Layer upon layer to higher temperatures

With relatively little theoretical guidance, researchers have tested hundreds of combinations of chemical elements in their search for superconductivity at higher and higher temperatures. So far, all of the new superconductors contain copper and oxygen atoms arranged in layers sandwiched between layers of larger, heavier metal atoms.

The behavior of the newest class of superconductors -- those containing the elements thallium or bismuth -- seems to suggest a trend linking the temperature at which a material loses all electrical resistance with the number of copper oxide planes pressed between successive layers of thallium or bismuth atoms (SN: 4/2/88, p.213). The latest experimental results show that the trend holds for up to four consecutive copper oxide layers but not for five.

In the Sept. 2 SCIENCE, a group of researchers from Northeastern University in Boston describes the structure of a thallium-based compound containing four consecutive copper-oxygen layers within the material's basic structural unit, or unit cell. That material's superconducting transition temperature is 122 kelvins, or -240[deg.]F.

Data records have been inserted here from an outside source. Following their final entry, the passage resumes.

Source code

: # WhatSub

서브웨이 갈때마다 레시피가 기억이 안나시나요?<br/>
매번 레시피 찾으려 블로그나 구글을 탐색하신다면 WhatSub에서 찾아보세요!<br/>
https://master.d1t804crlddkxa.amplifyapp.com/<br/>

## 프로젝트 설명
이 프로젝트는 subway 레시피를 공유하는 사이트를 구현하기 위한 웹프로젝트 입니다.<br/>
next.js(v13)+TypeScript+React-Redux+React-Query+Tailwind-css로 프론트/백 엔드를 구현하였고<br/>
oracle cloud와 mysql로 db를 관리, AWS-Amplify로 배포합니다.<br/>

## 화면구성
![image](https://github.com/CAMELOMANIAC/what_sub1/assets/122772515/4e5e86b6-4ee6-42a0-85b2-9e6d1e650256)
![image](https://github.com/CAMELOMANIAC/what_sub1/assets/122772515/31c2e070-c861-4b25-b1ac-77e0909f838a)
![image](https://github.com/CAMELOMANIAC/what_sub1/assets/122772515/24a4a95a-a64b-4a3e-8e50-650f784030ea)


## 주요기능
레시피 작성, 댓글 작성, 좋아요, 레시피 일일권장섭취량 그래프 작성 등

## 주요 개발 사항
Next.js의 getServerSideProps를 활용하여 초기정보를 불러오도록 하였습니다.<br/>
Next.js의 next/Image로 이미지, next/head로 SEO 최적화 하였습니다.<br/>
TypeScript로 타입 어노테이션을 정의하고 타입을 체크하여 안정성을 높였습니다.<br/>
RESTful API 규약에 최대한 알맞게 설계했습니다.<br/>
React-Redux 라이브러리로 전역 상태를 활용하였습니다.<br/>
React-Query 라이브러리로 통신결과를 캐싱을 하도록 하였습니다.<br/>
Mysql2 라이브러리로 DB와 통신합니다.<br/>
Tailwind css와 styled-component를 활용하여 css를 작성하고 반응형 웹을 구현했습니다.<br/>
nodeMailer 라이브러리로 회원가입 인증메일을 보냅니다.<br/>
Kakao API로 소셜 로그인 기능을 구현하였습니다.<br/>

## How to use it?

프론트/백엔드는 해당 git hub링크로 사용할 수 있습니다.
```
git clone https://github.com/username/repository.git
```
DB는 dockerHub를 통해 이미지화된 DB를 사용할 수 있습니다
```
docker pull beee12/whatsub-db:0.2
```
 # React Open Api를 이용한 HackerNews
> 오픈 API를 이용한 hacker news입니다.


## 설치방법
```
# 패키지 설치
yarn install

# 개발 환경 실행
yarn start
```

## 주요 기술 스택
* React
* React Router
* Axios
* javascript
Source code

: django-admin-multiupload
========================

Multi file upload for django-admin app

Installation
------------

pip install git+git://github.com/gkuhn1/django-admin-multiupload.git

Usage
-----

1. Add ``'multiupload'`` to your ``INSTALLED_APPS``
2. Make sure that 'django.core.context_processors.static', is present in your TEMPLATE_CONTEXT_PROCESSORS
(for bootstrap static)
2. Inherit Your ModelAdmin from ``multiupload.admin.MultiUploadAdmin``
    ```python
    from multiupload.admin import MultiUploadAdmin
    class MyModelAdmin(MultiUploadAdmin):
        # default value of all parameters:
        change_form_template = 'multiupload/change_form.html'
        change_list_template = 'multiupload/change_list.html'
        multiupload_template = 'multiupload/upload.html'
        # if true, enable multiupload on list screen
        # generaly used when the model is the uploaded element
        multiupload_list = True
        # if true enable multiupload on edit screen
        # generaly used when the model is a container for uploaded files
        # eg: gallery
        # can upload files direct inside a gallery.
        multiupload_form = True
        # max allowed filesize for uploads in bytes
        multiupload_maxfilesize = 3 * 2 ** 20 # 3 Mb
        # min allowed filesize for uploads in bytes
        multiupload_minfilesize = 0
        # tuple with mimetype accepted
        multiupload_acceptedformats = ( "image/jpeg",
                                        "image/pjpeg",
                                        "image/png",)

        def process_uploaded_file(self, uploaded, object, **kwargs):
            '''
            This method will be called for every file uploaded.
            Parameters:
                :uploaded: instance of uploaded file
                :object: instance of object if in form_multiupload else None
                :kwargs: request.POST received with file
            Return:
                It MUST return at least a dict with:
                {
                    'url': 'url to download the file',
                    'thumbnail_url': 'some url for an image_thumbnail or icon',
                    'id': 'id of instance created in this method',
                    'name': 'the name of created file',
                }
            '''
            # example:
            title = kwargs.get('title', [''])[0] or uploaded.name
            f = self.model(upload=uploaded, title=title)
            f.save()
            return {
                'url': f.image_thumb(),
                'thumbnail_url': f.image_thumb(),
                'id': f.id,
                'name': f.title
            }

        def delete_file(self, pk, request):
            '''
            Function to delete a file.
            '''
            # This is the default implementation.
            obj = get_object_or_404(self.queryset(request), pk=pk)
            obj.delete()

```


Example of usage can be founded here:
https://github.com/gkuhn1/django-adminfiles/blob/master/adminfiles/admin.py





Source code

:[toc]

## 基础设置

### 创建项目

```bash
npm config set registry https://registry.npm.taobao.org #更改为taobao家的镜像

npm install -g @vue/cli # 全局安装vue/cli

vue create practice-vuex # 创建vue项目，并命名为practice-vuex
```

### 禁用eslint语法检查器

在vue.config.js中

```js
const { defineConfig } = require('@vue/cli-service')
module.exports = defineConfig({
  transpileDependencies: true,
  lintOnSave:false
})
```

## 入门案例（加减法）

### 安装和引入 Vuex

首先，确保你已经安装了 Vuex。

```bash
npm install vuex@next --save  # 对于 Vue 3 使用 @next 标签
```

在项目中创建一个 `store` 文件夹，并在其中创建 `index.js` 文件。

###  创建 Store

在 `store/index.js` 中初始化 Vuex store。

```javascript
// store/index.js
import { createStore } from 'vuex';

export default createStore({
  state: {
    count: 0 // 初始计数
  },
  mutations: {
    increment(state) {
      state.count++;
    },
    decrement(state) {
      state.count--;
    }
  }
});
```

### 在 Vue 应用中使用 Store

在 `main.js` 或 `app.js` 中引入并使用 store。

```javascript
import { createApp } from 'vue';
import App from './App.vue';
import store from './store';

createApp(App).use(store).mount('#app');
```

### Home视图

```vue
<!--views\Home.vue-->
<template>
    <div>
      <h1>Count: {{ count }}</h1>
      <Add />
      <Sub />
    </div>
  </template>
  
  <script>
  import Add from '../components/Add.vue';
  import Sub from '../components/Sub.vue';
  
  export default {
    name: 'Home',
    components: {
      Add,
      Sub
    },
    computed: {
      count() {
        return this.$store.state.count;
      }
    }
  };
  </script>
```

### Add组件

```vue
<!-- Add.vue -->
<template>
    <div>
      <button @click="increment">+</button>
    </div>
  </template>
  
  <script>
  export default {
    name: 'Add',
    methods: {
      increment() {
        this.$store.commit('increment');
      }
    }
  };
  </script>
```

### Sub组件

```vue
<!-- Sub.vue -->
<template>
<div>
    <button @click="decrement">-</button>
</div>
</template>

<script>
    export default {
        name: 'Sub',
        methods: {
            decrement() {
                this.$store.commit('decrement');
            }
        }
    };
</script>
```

The new compound, made up of thallium, barium, calcium, copper and oxygen, belongs to a family of materials in which each member contains a different number of consecutive copper oxide planes. As the number of planes increases from two to three to four, the transition temperatures go from 90 to 110 to 122 kelvins. The diagram above shows the arrangement of atoms in a unit cell of the 122-kelvin material.

A team of Japanese researchers at the Electrotechnical Laboratory in Ibaraki also has synthesized the same family of superconductors, obtaining almost identical transition temperatures. However, its preliminary results, as reported in the Aug. 11 NATURE, suggest the transition temperature for a compound having five consecutive copper oxide planes is probably less than 120 kelvins.

Even before the Japanese results became known, some theorists, who had predicted the transition temperature should rise as the number of copper oxide layers increased, were hedging their bets. They now suggest that the spacing between the copper oxide layers may be just as important as the number of layers in determining a material's transition temperature. The closeness of that spacing helps determine how strongly electrons bind together, or couple, to produce superconductivity. If the spacing between copper oxide layers goes up as the number of layers increases, then the transition temperature would at some point start to fall.

Confusing the situation further, scientists at the Materials Research Laboratories in Hsinchu, Taiwan, report traces of superconductivity in a thallium-based compound at temperatures as high as 162 kelvins. That compound also appears to have four consecutive copper oxide layers in its unit cell. The Taiwanese discovery is described in the Aug. 15 HIGH-T.sub.c UPDATE, a newsletter monitoring recent superconductivity research results. However, no other group has yet succeeded in reproducing the Taiwanese findings.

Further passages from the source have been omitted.